Northern Ireland Secretary Chris Heaton-Harris has insisted that talks with the DUP over the trade border impasse are making progress, but has refused to put a timeline on the restoration of Stormont.
Mr Heaton-Harris, who was part of a UK Government delegation which attended a meeting of the British-Irish Intergovernmental Conference in Dublin, said the negotiations were in their “final, final stages”.
Tanaiste Micheal Martin said fiscal challenges for Northern Ireland are growing and a restored Assembly is needed to tackle them.
The DUP has been blocking powersharing at Stormont for more than a year and a half in protest at the internal UK trade barriers created by Brexit’s Northern Ireland Protocol.
The party has been involved in negotiations with the Government about the Windsor Framework, which reformed the protocol, and is seeking further assurances, by way of legislation, over Northern Ireland’s place in the UK internal market.
Speculation has been growing in recent weeks that the DUP could be closing in on an agreement with the Government which could restore the Assembly at Stormont.
The powersharing institutions in Northern Ireland cannot function without the involvement of the largest unionist party.
During the conference, ministers from the two governments discussed progress in the talks and agreed that the institutions need to be restored on a sustainable basis.
Speaking to the media afterwards, Mr Heaton-Harris was asked repeatedly if there was a timeline for a deal which would pave the way for a return of Stormont.
He said: “On the timeline, I don’t give a timeline.
“I’ve learnt in my time as Northern Ireland Secretary, don’t give timelines, don’t give deadlines, just get on with the job.”
He added: “We are all working very hard to make sure Stormont is back as soon as possible but I am not going to set a timeline to it.
“We are in the final stages.
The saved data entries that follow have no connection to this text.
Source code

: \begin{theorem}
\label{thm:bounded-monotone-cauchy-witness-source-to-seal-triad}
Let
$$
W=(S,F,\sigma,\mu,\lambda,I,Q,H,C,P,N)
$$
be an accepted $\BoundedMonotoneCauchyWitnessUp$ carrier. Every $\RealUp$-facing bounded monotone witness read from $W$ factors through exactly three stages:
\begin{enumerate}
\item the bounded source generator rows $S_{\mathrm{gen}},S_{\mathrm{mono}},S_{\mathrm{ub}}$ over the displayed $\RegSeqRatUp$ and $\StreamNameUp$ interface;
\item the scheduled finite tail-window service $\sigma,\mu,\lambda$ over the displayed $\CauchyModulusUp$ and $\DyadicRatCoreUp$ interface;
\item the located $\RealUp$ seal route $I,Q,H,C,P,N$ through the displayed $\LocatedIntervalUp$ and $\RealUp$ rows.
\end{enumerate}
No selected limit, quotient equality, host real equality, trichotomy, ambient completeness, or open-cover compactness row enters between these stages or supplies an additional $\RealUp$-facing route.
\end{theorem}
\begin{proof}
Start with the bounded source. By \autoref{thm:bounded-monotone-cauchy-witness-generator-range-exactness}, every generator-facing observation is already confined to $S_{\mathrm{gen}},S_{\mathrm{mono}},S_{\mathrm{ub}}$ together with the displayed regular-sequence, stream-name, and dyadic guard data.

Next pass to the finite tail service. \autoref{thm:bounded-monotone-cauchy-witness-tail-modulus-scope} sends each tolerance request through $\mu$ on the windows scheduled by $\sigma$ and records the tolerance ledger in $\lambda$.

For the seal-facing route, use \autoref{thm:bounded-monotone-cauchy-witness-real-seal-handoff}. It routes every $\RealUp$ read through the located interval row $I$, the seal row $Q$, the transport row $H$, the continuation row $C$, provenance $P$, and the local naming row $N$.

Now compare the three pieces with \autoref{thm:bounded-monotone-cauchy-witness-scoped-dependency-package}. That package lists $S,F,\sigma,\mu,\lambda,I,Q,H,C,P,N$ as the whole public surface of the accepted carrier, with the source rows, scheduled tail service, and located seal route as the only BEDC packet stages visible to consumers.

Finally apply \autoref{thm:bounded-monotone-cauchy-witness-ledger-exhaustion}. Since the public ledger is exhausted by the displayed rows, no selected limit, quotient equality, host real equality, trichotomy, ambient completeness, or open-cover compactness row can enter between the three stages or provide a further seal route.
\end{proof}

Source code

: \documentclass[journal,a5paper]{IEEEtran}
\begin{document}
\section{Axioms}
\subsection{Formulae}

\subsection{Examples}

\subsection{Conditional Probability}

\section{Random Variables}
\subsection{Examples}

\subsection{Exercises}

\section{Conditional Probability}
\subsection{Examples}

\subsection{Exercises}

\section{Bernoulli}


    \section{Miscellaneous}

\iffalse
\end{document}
I could go further and say we are in the final, final stages of this. We are really working hard to try and close this down.
“I believe there is an ever diminishing number of questions we have to answer from the DUP. I do see progress in this space.
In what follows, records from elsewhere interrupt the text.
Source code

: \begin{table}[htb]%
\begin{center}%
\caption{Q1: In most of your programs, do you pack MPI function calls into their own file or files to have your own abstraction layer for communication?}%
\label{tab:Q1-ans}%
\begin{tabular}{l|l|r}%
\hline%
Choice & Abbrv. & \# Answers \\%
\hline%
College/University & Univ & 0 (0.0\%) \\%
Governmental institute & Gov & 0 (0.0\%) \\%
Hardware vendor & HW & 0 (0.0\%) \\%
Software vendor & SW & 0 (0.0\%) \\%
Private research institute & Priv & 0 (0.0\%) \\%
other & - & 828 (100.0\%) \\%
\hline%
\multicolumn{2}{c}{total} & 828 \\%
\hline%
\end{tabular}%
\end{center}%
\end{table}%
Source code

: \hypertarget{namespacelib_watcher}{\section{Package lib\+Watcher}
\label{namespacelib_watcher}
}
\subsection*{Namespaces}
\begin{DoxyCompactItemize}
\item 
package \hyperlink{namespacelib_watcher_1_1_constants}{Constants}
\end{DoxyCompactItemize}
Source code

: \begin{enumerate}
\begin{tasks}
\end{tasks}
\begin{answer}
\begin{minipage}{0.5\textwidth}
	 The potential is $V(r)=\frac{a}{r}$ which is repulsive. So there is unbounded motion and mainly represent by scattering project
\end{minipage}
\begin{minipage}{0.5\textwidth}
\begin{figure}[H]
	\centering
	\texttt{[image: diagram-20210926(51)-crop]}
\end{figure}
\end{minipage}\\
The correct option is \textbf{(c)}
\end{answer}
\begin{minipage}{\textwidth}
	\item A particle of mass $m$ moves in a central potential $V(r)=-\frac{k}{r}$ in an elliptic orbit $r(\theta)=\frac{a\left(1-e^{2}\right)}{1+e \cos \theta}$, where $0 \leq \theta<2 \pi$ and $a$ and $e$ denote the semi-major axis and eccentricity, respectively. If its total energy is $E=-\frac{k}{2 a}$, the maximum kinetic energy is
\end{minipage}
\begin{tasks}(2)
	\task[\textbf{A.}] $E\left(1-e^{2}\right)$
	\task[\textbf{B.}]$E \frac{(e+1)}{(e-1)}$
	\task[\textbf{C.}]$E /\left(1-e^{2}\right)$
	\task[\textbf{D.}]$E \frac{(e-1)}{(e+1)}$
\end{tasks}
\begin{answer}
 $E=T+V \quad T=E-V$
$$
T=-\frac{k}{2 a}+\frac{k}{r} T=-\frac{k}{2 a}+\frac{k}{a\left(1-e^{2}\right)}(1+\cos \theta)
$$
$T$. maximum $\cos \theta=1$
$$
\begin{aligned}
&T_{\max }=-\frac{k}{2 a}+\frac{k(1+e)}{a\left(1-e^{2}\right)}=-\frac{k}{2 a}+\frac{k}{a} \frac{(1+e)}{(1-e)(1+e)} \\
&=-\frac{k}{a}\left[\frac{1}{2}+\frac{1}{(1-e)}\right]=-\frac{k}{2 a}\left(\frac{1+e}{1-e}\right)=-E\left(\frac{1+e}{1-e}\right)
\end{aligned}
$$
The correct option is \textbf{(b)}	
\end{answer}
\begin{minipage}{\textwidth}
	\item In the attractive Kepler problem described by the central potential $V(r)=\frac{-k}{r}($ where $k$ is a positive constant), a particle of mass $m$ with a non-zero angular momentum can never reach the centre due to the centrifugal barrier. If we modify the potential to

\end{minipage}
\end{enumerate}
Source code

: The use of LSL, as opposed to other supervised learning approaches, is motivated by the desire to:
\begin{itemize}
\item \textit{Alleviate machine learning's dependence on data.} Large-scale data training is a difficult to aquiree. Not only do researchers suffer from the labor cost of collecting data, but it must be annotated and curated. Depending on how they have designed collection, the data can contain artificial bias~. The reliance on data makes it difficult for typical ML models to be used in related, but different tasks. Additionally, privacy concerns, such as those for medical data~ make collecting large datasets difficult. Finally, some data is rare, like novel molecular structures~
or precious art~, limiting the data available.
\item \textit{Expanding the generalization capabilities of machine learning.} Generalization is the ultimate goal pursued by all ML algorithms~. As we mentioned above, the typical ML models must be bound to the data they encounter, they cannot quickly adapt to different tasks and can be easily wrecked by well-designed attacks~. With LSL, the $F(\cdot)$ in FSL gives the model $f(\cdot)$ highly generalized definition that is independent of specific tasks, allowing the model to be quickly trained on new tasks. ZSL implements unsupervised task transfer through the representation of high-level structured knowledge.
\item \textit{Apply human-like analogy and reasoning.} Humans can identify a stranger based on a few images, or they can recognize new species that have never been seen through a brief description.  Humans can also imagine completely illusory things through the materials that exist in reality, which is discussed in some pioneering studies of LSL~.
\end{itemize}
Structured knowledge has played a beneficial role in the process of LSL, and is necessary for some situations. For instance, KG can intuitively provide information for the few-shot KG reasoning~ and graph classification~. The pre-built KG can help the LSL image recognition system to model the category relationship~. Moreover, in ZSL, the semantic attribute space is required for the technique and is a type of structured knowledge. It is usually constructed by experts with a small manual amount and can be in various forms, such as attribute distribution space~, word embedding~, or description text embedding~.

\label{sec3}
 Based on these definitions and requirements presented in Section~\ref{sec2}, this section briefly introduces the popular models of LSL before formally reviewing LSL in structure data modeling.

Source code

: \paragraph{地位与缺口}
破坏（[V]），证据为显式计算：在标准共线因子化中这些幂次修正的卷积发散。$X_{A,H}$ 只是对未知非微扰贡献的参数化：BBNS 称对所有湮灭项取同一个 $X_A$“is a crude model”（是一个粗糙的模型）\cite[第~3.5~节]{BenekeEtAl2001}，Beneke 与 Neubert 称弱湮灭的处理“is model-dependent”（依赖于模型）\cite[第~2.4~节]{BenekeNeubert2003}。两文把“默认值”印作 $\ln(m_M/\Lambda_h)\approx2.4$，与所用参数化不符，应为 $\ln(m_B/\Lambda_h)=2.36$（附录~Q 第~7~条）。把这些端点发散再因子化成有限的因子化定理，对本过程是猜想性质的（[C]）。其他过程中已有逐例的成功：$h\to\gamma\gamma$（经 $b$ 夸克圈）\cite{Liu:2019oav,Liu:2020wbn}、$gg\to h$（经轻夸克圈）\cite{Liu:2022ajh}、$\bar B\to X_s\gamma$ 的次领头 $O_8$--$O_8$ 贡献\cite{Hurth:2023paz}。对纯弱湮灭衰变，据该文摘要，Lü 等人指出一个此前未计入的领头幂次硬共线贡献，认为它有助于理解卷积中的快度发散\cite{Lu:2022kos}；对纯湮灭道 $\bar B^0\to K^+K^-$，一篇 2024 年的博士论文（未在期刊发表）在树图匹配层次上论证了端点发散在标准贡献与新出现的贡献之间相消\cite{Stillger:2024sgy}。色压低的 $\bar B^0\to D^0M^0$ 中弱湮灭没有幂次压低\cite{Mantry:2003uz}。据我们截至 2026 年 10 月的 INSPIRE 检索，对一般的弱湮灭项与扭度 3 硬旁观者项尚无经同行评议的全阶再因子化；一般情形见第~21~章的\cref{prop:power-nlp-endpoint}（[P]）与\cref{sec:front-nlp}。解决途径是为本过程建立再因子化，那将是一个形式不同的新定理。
“I am very keen when we get the Executive back that it is a sustainable Executive that lasts the course. I think that’s imperative for all the people of Northern Ireland.”
The Northern Ireland Secretary continued: “I wish I’d reached a deal with (DUP leader) Sir Jeffrey Donaldson, we are not at that point yet, we are still clarifying points.”
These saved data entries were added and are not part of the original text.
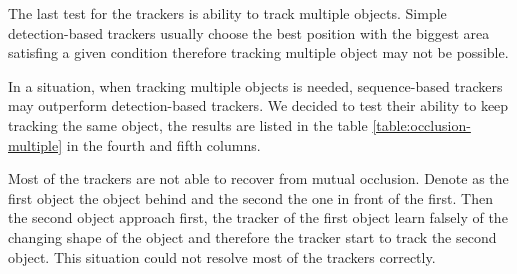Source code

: The last test for the trackers is ability to track multiple objects. Simple
detection-based trackers usually choose the best position with the biggest area
satisfing a given condition therefore tracking multiple object may not be possible.

In a situation, when tracking multiple objects is needed, sequence-based
trackers may outperform detection-based trackers. We decided to test their
ability to keep tracking the same object, the results are listed in the table
\ref{table:occlusion-multiple} in the fourth and fifth columns.

Most of the trackers are not able to recover from mutual occlusion. Denote as
the first object the object behind and the second the one in front of the
first. Then the second object approach first, the tracker of the first object
learn falsely of the changing shape of the object and therefore the tracker start
to track the second object. This situation could not resolve most of the
trackers correctly.

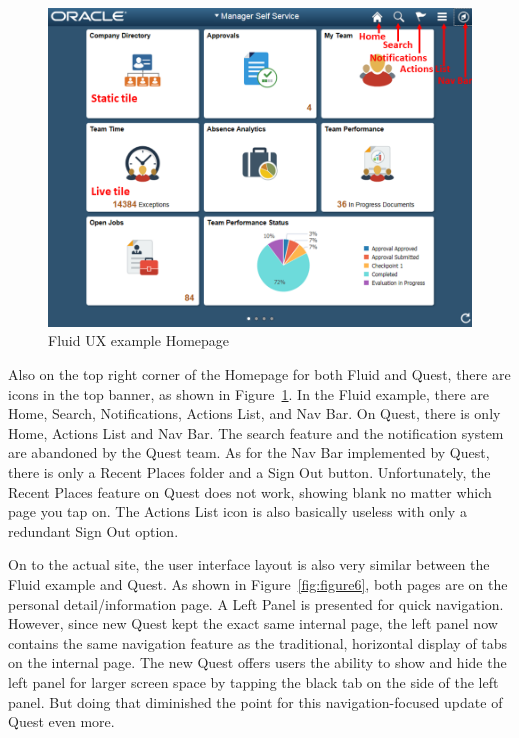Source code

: \documentclass[conference]{IEEEtran}
\begin{document}
\begin{figure}[htdp]
\centering
  \includegraphics[width=1\columnwidth]{Fluid_homepage_example.png}
  \caption{Fluid UX example Homepage \cite{b7}}
  \label{fig:figure5}
\end{figure}

Also on the top right corner of the Homepage for both Fluid and Quest, there are icons in the top banner, as shown in Figure~\ref{fig:figure5}. In the Fluid example, there are Home, Search, Notifications, Actions List, and Nav Bar. On Quest, there is only Home, Actions List and Nav Bar. The search feature and the notification system are abandoned by the Quest team. As for the Nav Bar implemented by Quest, there is only a Recent Places folder and a Sign Out button. Unfortunately, the Recent Places feature on Quest does not work, showing blank no matter which page you tap on. The Actions List icon is also basically useless with only a redundant Sign Out option.

On to the actual site, the user interface layout is also very similar between the Fluid example and Quest. As shown in Figure~\ref{fig:figure6}, both pages are on the personal detail/information page. A Left Panel is presented for quick navigation. However, since new Quest kept the exact same internal page, the left panel now contains the same navigation feature as the traditional, horizontal display of tabs on the internal page. The new Quest offers users the ability to show and hide the left panel for larger screen space by tapping the black tab on the side of the left panel. But doing that diminished the point for this navigation-focused update of Quest even more. 
\end{document}
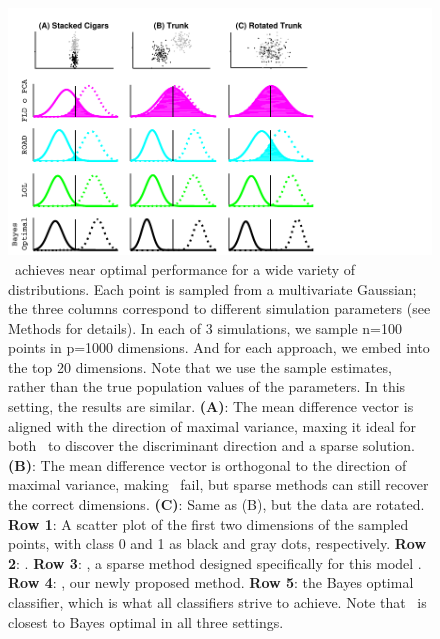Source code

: \documentclass[10pt]{article}
\begin{document}
\begin{figure}%
\centering
\includegraphics[width=0.6\linewidth,trim=0in 0in 1.5in 0in,clip=true]{../Figs/cigars_est}%
\caption{
\Lol~achieves near optimal performance for a wide variety of distributions. 
Each point is sampled from a multivariate Gaussian; 
the three columns correspond to different simulation parameters (see Methods for details).  
In each of 3 simulations, we sample n=100 points in p=1000 dimensions.  And for each approach, we embed into the top 20 dimensions. Note that we use the sample estimates, rather than the true population values of the parameters.  In this setting, the results are  similar.
\textbf{(A)}: The mean difference vector is aligned with the direction of maximal variance, maxing it ideal for both \Pca~to discover the discriminant direction and a sparse solution.  
\textbf{(B)}: The mean difference vector is orthogonal to the direction of maximal variance, making \Pca~fail, but sparse methods can still recover the correct dimensions.
\textbf{(C)}: Same as (B), but the data are rotated.  
\textbf{Row 1}: A scatter plot of the first two dimensions of the sampled points, with class 0 and 1 as black and gray dots, respectively.  
\textbf{Row 2}: .
\textbf{Row 3}: , a sparse method designed specifically for this model \cite{Fan2012a}.
\textbf{Row 4}: \Lol, our newly proposed method.
\textbf{Row 5}: the Bayes optimal classifier, which is what all classifiers strive to achieve.
Note that \Lol~is closest to Bayes optimal in all three settings.
}
\label{fig:cigars}
\end{figure}
\end{document}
Mr Martin said it was “extremely important” that the powersharing institutions were restored.
He said: “I think the people of Northern Ireland deserve that.
“I have long said that once an election is held in any democracy the natural consequence is the formation of a parliament or an assembly in this case and a government and an executive.
“The absence of the institutions damage politics, damage democracy.”
“The challenges for Northern Ireland in fiscal terms, in budgetary terms and in health are growing, the situation requires an Executive and an Assembly and I would hope that sooner rather than later we could get the institutions back.”